Liste des choses à faire avant l’opération !

– Retrouver mon journal intime celui de mes 14 ans.
– Aller visiter les endroits que j’ai aimés : la piscine de mon enfance, la maison où j’ai grandi…
– Manger des malabars à la fraise au bord du lac,
– Écouter Hôtel California (tous les jours)
– Aller voir ma cousine de 93 ans à son EHPAD la semaine prochaine.
– Prendre mon frère dans mes bras le jour de son anniversaire, de mon anniversaire, DIMANCHE
– Dire à mes nièces d’aller faire leur mammographie la semaine prochaine.
– Ne pas pleurer devant maman.
– Envoyer un message au voisin que j’aime bien,
– Écrire à celle que j’ai perdue de vue,
– Aller devant chez mon père,
– Acheter des princes de Lulu, des Kangoo, des Curly, des Michoco de la pie qui chante pour après.
– Enregistrer sur le dictaphone la berceuse des enfants : Hipo-itatayé
– Danser sur Freddie Mercury (tous les jours)
– Prendre en photo mes seins, dire adieu à celui qui va être opéré.

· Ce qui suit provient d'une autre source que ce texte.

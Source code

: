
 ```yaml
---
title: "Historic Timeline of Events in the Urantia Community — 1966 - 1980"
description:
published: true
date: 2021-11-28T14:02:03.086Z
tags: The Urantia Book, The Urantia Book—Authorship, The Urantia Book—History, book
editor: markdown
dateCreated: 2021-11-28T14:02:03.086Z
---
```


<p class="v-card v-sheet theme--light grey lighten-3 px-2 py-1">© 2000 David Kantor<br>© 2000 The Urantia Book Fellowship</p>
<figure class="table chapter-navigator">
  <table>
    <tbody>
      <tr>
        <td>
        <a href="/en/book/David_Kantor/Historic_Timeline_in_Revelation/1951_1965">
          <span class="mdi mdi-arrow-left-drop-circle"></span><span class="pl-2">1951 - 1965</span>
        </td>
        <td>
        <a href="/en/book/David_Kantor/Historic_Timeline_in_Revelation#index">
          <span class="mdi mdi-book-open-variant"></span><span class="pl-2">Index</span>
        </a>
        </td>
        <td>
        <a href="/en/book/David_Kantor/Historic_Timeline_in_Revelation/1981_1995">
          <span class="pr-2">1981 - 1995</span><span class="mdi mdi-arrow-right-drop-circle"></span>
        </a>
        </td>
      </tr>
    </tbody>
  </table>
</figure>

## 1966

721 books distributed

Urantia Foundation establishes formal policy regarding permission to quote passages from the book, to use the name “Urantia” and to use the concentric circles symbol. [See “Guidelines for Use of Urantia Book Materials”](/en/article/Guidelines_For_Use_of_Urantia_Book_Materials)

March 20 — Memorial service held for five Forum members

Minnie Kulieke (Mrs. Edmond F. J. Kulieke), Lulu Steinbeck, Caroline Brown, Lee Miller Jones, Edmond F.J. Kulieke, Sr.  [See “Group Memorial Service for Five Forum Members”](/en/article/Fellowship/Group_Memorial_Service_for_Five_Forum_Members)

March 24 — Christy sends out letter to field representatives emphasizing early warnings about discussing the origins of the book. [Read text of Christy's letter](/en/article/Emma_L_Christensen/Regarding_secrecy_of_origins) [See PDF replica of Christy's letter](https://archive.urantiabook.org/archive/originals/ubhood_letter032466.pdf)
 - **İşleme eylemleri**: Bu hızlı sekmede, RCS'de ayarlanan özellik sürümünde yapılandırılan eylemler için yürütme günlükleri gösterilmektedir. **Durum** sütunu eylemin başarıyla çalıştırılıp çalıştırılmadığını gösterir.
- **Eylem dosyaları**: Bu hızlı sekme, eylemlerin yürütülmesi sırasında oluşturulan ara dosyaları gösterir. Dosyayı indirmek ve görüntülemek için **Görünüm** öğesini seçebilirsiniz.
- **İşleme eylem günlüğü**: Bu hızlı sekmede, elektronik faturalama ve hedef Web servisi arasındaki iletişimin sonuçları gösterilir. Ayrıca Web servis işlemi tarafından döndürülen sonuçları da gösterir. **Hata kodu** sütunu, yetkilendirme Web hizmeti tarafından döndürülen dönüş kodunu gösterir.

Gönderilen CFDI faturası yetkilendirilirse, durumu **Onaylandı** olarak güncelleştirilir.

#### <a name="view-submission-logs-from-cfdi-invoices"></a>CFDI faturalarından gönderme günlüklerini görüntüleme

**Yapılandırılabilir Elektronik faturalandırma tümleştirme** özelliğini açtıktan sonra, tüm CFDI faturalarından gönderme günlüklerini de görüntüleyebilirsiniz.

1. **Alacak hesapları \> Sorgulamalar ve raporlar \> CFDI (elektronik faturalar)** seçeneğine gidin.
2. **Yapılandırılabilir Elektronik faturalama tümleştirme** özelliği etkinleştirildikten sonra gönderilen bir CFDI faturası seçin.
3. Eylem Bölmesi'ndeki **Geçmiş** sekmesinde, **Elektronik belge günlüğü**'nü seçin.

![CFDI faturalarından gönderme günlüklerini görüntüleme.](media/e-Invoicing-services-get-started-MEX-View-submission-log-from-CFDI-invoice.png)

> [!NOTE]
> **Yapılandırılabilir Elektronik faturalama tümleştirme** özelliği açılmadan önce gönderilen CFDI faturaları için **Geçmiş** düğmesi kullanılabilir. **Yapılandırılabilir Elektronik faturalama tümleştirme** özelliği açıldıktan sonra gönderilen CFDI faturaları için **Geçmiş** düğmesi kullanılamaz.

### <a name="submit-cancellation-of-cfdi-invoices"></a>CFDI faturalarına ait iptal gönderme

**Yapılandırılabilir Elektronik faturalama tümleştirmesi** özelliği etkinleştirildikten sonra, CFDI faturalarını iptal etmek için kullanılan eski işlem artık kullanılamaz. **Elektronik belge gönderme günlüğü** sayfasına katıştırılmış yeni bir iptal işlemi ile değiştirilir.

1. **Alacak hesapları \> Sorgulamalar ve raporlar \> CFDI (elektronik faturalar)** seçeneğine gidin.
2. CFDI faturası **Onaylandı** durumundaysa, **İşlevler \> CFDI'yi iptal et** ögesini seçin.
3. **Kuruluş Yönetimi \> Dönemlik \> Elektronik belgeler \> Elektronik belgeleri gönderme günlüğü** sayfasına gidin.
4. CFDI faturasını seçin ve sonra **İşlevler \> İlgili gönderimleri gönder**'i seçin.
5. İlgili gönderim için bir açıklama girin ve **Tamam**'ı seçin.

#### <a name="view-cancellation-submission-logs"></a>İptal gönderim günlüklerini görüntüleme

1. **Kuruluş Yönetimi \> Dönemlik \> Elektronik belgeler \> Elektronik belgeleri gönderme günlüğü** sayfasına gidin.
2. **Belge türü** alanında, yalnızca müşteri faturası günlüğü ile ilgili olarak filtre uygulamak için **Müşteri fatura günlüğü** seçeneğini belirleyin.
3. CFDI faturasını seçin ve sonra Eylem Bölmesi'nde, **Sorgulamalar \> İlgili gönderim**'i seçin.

CE SOIR
– Allumer une bougie , un gros cierge à la Bonne-mère.
– Aller voir l’énergéticienne. Mardi
– La veille, manger une grosse glace avec supplément chantilly et coulis au chocolat,
– Écouter les podcasts de Christophe André : ZEN
– Se détendre, respirer, +++
– Donner au père de mes enfants les codes de l’ordi et de mon compte en banque, lui dire désolée, y a rien dessus.
– Acheter une brassière sans armature. DEMAIN
– Acheter une chemise qui s’ouvre facilement, plus large, taille M pour laisser passer les redons. DEMAIN
– Prendre un sac en tissu pour mettre les redons dedans.
– Ranger la maison, faire le ménage, faire le plein de courses,
– Acheter le lait pour les enfants,
– Leur laisser un post-it avec écrit dessus : « Je vous aime », signé Maman. CE SOIR
P. S : acheter des bas de contention et respirer, oui, respirer ! J’ai peur ! Respirer ! TOUT VA BIEN SE PASSER ! Respirer ! 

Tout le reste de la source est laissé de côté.